→ Records for the exercise:
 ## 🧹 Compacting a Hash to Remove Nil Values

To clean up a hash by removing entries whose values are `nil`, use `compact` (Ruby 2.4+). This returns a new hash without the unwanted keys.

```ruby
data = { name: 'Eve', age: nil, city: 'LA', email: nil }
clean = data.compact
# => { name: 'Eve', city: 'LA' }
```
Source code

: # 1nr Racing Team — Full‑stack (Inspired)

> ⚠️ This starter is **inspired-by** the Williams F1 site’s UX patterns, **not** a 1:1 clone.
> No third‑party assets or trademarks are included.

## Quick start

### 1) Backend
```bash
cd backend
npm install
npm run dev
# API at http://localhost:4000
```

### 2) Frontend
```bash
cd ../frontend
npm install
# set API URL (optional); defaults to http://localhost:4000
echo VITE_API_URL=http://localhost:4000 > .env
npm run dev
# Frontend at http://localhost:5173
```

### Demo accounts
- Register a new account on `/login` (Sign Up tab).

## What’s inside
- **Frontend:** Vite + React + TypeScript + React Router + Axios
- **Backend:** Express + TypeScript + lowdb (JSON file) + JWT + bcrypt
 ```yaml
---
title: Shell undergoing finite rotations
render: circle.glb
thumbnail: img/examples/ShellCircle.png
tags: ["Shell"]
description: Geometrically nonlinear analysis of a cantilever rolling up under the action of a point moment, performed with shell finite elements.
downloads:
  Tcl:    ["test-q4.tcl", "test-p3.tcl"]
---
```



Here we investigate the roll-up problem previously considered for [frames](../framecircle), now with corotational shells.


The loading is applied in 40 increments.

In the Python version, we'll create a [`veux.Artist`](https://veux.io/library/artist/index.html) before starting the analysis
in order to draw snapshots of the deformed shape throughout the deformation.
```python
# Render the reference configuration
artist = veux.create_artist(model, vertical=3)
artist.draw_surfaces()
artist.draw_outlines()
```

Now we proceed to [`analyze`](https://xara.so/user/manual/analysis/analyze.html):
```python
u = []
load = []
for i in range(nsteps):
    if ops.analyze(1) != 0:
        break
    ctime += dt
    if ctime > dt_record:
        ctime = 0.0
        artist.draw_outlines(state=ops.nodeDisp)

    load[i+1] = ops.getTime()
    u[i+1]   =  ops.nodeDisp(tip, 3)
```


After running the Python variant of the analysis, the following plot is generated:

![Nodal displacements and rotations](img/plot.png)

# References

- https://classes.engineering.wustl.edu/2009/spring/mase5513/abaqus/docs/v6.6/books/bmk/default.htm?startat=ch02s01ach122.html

→ What you need to do:
Output the line containing "- **Frontend:** Vite" and all lines after it to the end of the records, exactly as given.

→ Task solution:
- **Frontend:** Vite + React + TypeScript + React Router + Axios
- **Backend:** Express + TypeScript + lowdb (JSON file) + JWT + bcrypt
 ```yaml
---
title: Shell undergoing finite rotations
render: circle.glb
thumbnail: img/examples/ShellCircle.png
tags: ["Shell"]
description: Geometrically nonlinear analysis of a cantilever rolling up under the action of a point moment, performed with shell finite elements.
downloads:
  Tcl:    ["test-q4.tcl", "test-p3.tcl"]
---
```



Here we investigate the roll-up problem previously considered for [frames](../framecircle), now with corotational shells.


The loading is applied in 40 increments.

In the Python version, we'll create a [`veux.Artist`](https://veux.io/library/artist/index.html) before starting the analysis
in order to draw snapshots of the deformed shape throughout the deformation.
```python
# Render the reference configuration
artist = veux.create_artist(model, vertical=3)
artist.draw_surfaces()
artist.draw_outlines()
```

Now we proceed to [`analyze`](https://xara.so/user/manual/analysis/analyze.html):
```python
u = []
load = []
for i in range(nsteps):
    if ops.analyze(1) != 0:
        break
    ctime += dt
    if ctime > dt_record:
        ctime = 0.0
        artist.draw_outlines(state=ops.nodeDisp)

    load[i+1] = ops.getTime()
    u[i+1]   =  ops.nodeDisp(tip, 3)
```


After running the Python variant of the analysis, the following plot is generated:

![Nodal displacements and rotations](img/plot.png)

# References

- https://classes.engineering.wustl.edu/2009/spring/mase5513/abaqus/docs/v6.6/books/bmk/default.htm?startat=ch02s01ach122.html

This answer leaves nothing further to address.